Is there a special name for a morphism $f : X \to Y$ in a category which doesn't factor through any proper subobject of $Y$? In other words, we have $\mathrm{im}(f)=Y$ for the image of $f$.
This property is precisely what makes an epimorphism an extremal epimorphism. But the morphism $f$ is not necessarily an epimorphism. You can prove this when the category has equalizers, but not in general.
Ideas for a name in case no name exists in the literature (this is not part of my question since it is opinion-based, but I wanted to share these thoughts nevertheless to provide some context and examples):
- extremal morphism. Sufficient for my needs but is confusing when applied to extremal monomorphisms. We cannot change history but coextremal epimorphism would actually be a better name for what we now call extremal epimorphism, and then coextremal morphism would probably be the best answer.

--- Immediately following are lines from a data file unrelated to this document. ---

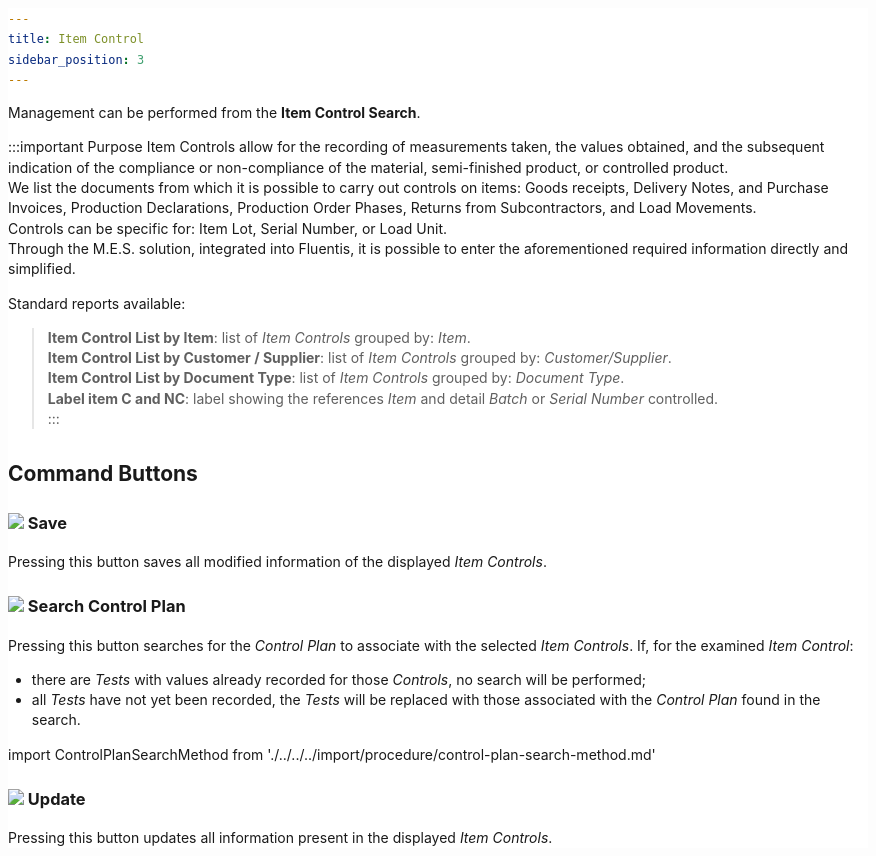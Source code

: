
 ```yaml
---
title: Item Control
sidebar_position: 3
---
```


Management can be performed from the **Item Control Search**.


:::important Purpose
Item Controls allow for the recording of measurements taken, the values obtained, and the subsequent indication of the compliance or non-compliance of the material, semi-finished product, or controlled product.   
We list the documents from which it is possible to carry out controls on items: Goods receipts, Delivery Notes, and Purchase Invoices, Production Declarations, Production Order Phases, Returns from Subcontractors, and Load Movements.   
Controls can be specific for: Item Lot, Serial Number, or Load Unit.   
Through the M.E.S. solution, integrated into Fluentis, it is possible to enter the aforementioned required information directly and simplified.

Standard reports available:   
> **Item Control List by Item**: list of *Item Controls* grouped by: *Item*.   
> **Item Control List by Customer / Supplier**: list of *Item Controls* grouped by: *Customer/Supplier*.   
> **Item Control List by Document Type**: list of *Item Controls* grouped by: *Document Type*.   
> **Label item C and NC**: label showing the references *Item* and detail *Batch* or *Serial Number* controlled.   
:::


## Command Buttons


### ![](/img/neutral/common/save.png) Save

Pressing this button saves all modified information of the displayed *Item Controls*.

### ![](/img/neutral/common/tick.png) Search Control Plan

Pressing this button searches for the *Control Plan* to associate with the selected *Item Controls*. If, for the examined *Item Control*:
- there are *Tests* with values already recorded for those *Controls*, no search will be performed;   
- all *Tests* have not yet been recorded, the *Tests* will be replaced with those associated with the *Control Plan* found in the search.

import ControlPlanSearchMethod from './../../../import/procedure/control-plan-search-method.md'

<ControlPlanSearchMethod />


### ![](/img/neutral/common/update.png) Update

Pressing this button updates all information present in the displayed *Item Controls*.

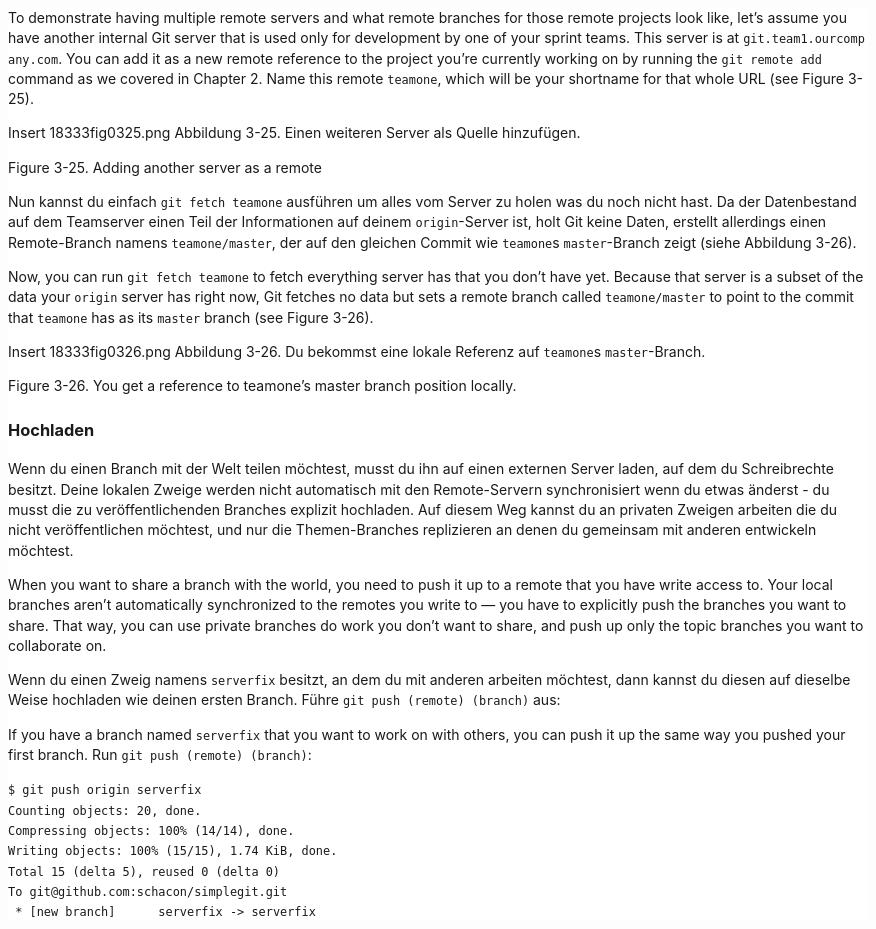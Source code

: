 To demonstrate having multiple remote servers and what remote branches for those remote projects look like, let’s assume you have another internal Git server that is used only for development by one of your sprint teams. This server is at `git.team1.ourcompany.com`. You can add it as a new remote reference to the project you’re currently working on by running the `git remote add` command as we covered in Chapter 2. Name this remote `teamone`, which will be your shortname for that whole URL (see Figure 3-25).

Insert 18333fig0325.png
Abbildung 3-25. Einen weiteren Server als Quelle hinzufügen.

Figure 3-25. Adding another server as a remote

Nun kannst du einfach `git fetch teamone` ausführen um alles vom Server zu holen was du noch nicht hast. Da der Datenbestand auf dem Teamserver einen Teil der Informationen auf deinem `origin`-Server ist, holt Git keine Daten, erstellt allerdings einen Remote-Branch namens `teamone/master`, der auf den gleichen Commit wie `teamone`s `master`-Branch zeigt (siehe Abbildung 3-26).

Now, you can run `git fetch teamone` to fetch everything server has that you don’t have yet. Because that server is a subset of the data your `origin` server has right now, Git fetches no data but sets a remote branch called `teamone/master` to point to the commit that `teamone` has as its `master` branch (see Figure 3-26).

Insert 18333fig0326.png 
Abbildung 3-26. Du bekommst eine lokale Referenz auf `teamone`s `master`-Branch.

Figure 3-26. You get a reference to teamone’s master branch position locally.






### Hochladen ###

Wenn du einen Branch mit der Welt teilen möchtest, musst du ihn auf einen externen Server laden, auf dem du Schreibrechte besitzt. Deine lokalen Zweige werden nicht automatisch mit den Remote-Servern synchronisiert wenn du etwas änderst - du musst die zu veröffentlichenden Branches explizit hochladen. Auf diesem Weg kannst du an privaten Zweigen arbeiten die du nicht veröffentlichen möchtest, und nur die Themen-Branches replizieren an denen du gemeinsam mit anderen entwickeln möchtest.

When you want to share a branch with the world, you need to push it up to a remote that you have write access to. Your local branches aren’t automatically synchronized to the remotes you write to — you have to explicitly push the branches you want to share. That way, you can use private branches do work you don’t want to share, and push up only the topic branches you want to collaborate on.

Wenn du einen Zweig namens `serverfix` besitzt, an dem du mit anderen arbeiten möchtest, dann kannst du diesen auf dieselbe Weise hochladen wie deinen ersten Branch. Führe `git push (remote) (branch)` aus:

If you have a branch named `serverfix` that you want to work on with others, you can push it up the same way you pushed your first branch. Run `git push (remote) (branch)`:

	$ git push origin serverfix
	Counting objects: 20, done.
	Compressing objects: 100% (14/14), done.
	Writing objects: 100% (15/15), 1.74 KiB, done.
	Total 15 (delta 5), reused 0 (delta 0)
	To git@github.com:schacon/simplegit.git
	 * [new branch]      serverfix -> serverfix
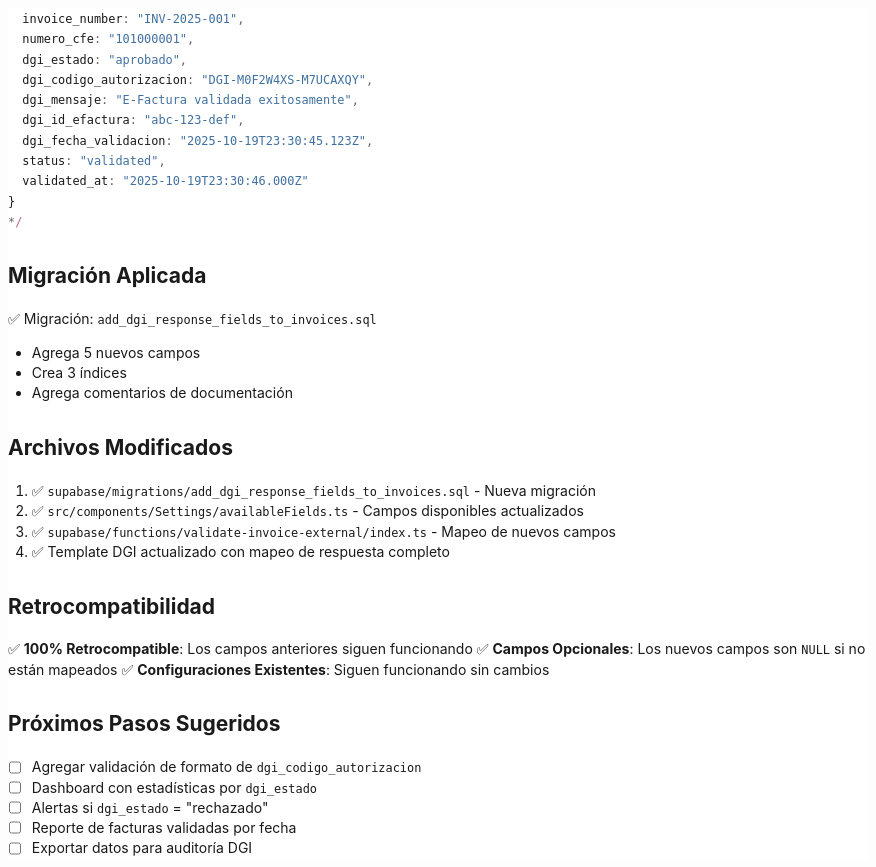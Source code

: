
```javascript
  invoice_number: "INV-2025-001",
  numero_cfe: "101000001",
  dgi_estado: "aprobado",
  dgi_codigo_autorizacion: "DGI-M0F2W4XS-M7UCAXQY",
  dgi_mensaje: "E-Factura validada exitosamente",
  dgi_id_efactura: "abc-123-def",
  dgi_fecha_validacion: "2025-10-19T23:30:45.123Z",
  status: "validated",
  validated_at: "2025-10-19T23:30:46.000Z"
}
*/
```

## Migración Aplicada

✅ Migración: `add_dgi_response_fields_to_invoices.sql`
- Agrega 5 nuevos campos
- Crea 3 índices
- Agrega comentarios de documentación

## Archivos Modificados

1. ✅ `supabase/migrations/add_dgi_response_fields_to_invoices.sql` - Nueva migración
2. ✅ `src/components/Settings/availableFields.ts` - Campos disponibles actualizados
3. ✅ `supabase/functions/validate-invoice-external/index.ts` - Mapeo de nuevos campos
4. ✅ Template DGI actualizado con mapeo de respuesta completo

## Retrocompatibilidad

✅ **100% Retrocompatible**: Los campos anteriores siguen funcionando
✅ **Campos Opcionales**: Los nuevos campos son `NULL` si no están mapeados
✅ **Configuraciones Existentes**: Siguen funcionando sin cambios

## Próximos Pasos Sugeridos

- [ ] Agregar validación de formato de `dgi_codigo_autorizacion`
- [ ] Dashboard con estadísticas por `dgi_estado`
- [ ] Alertas si `dgi_estado` = "rechazado"
- [ ] Reporte de facturas validadas por fecha
- [ ] Exportar datos para auditoría DGI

- surjective morphism. This is because in every algebraic category it is precisely a surjective homomorphism. Also the equation $\mathrm{im}(f)=Y$ looks very much like surjectivity. On the other hand, one has to be careful with non-algebraic categories, see below.
- dense morphism. This fits better to the example of the category of complete metric spaces, since the categorical image is the closure of the set-theoretical image.
The suggestion in the title (extremal non-epimorphism) is not really serious, it is not usable.